Syntactic Structures Revisited: Contemporary Lectures on Classic Transformational Theory

Syntactic Structures Revisited: Contemporary Lectures on Classic Transformational TheorySyntactic Structures Revisited: Contemporary Lectures on Classic Transformational Theory by Howard Lasnik
My rating: 3 of 5 stars

I used to really enjoy universal grammar.

I thought it a very meaningful activity when I was in grad school. Now, it’s a little over a decade later. I find this work insular, and pedantic. Academic. Really, functional categorization is used to overlay what words are. According to these categorizations, we then expect certain syntactic regularities to follow. This is what is universal about all humans, so Chomsky’s work goes.

This is problematic though, because there is no predictive qualities about this grammar, only the consistency of whatever rational assumptions/rules we have decided. Tests often yield a messiness that needs to be calibrated for, so new rules are made and realigned.

What is the point of finding UG? What is the point of having a perfect generative syntax? Artificial intelligence? Political alignment that we are no different from each other? Easier learning of different languages? It’s unclear. But this rationalism is an outgrowth that originates from the excesses of scientisim.

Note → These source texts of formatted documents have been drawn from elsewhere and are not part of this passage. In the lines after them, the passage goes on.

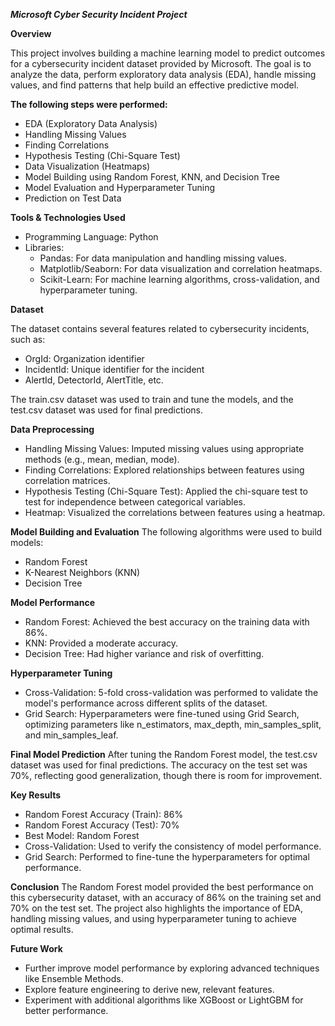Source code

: ***Microsoft Cyber Security Incident Project***

**Overview**

This project involves building a machine learning model to predict outcomes for a cybersecurity incident dataset provided by Microsoft. The goal is to analyze the data, perform exploratory data analysis (EDA), handle missing values, and find patterns that help build an effective predictive model.

**The following steps were performed:**

- EDA (Exploratory Data Analysis)
- Handling Missing Values
- Finding Correlations
- Hypothesis Testing (Chi-Square Test)
- Data Visualization (Heatmaps)
- Model Building using Random Forest, KNN, and Decision Tree
- Model Evaluation and Hyperparameter Tuning
- Prediction on Test Data

**Tools & Technologies Used**

- Programming Language: Python
- Libraries:
  - Pandas: For data manipulation and handling missing values.
  - Matplotlib/Seaborn: For data visualization and correlation heatmaps.
  - Scikit-Learn: For machine learning algorithms, cross-validation, and hyperparameter tuning.

**Dataset**

The dataset contains several features related to cybersecurity incidents, such as:

- OrgId: Organization identifier
- IncidentId: Unique identifier for the incident
- AlertId, DetectorId, AlertTitle, etc.

The train.csv dataset was used to train and tune the models, and the test.csv dataset was used for final predictions.


**Data Preprocessing**
 - Handling Missing Values: Imputed missing values using appropriate methods (e.g., mean, median, mode).
 - Finding Correlations: Explored relationships between features using correlation matrices.
 - Hypothesis Testing (Chi-Square Test): Applied the chi-square test to test for independence between categorical variables.
 - Heatmap: Visualized the correlations between features using a heatmap.

**Model Building and Evaluation**
The following algorithms were used to build models:

- Random Forest
- K-Nearest Neighbors (KNN)
- Decision Tree

**Model Performance**

- Random Forest: Achieved the best accuracy on the training data with 86%.
- KNN: Provided a moderate accuracy.
- Decision Tree: Had higher variance and risk of overfitting.

**Hyperparameter Tuning**
- Cross-Validation: 5-fold cross-validation was performed to validate the model's performance across different splits of the dataset.
- Grid Search: Hyperparameters were fine-tuned using Grid Search, optimizing parameters like n_estimators, max_depth, min_samples_split, and min_samples_leaf.

**Final Model Prediction**
After tuning the Random Forest model, the test.csv dataset was used for final predictions. The accuracy on the test set was 70%, reflecting good generalization, though there is room for improvement.

**Key Results**
- Random Forest Accuracy (Train): 86%
- Random Forest Accuracy (Test): 70%
- Best Model: Random Forest
- Cross-Validation: Used to verify the consistency of model performance.
- Grid Search: Performed to fine-tune the hyperparameters for optimal performance.

**Conclusion**
The Random Forest model provided the best performance on this cybersecurity dataset, with an accuracy of 86% on the training set and 70% on the test set. The project also highlights the importance of EDA, handling missing values, and using hyperparameter tuning to achieve optimal results.

**Future Work**
- Further improve model performance by exploring advanced techniques like Ensemble Methods.
- Explore feature engineering to derive new, relevant features.
- Experiment with additional algorithms like XGBoost or LightGBM for better performance.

There are plenty of very intelligent people who participate in these kinds of studies. The attempt to create a rational mirror to language really only highlights how irrational we really are. The adaptation of specific contexts is what determines rational consistency. Any particular organization as a generative binding can provide this consistency. This seems to me to be very telling of the kind of spontaneous and creative creatures we are.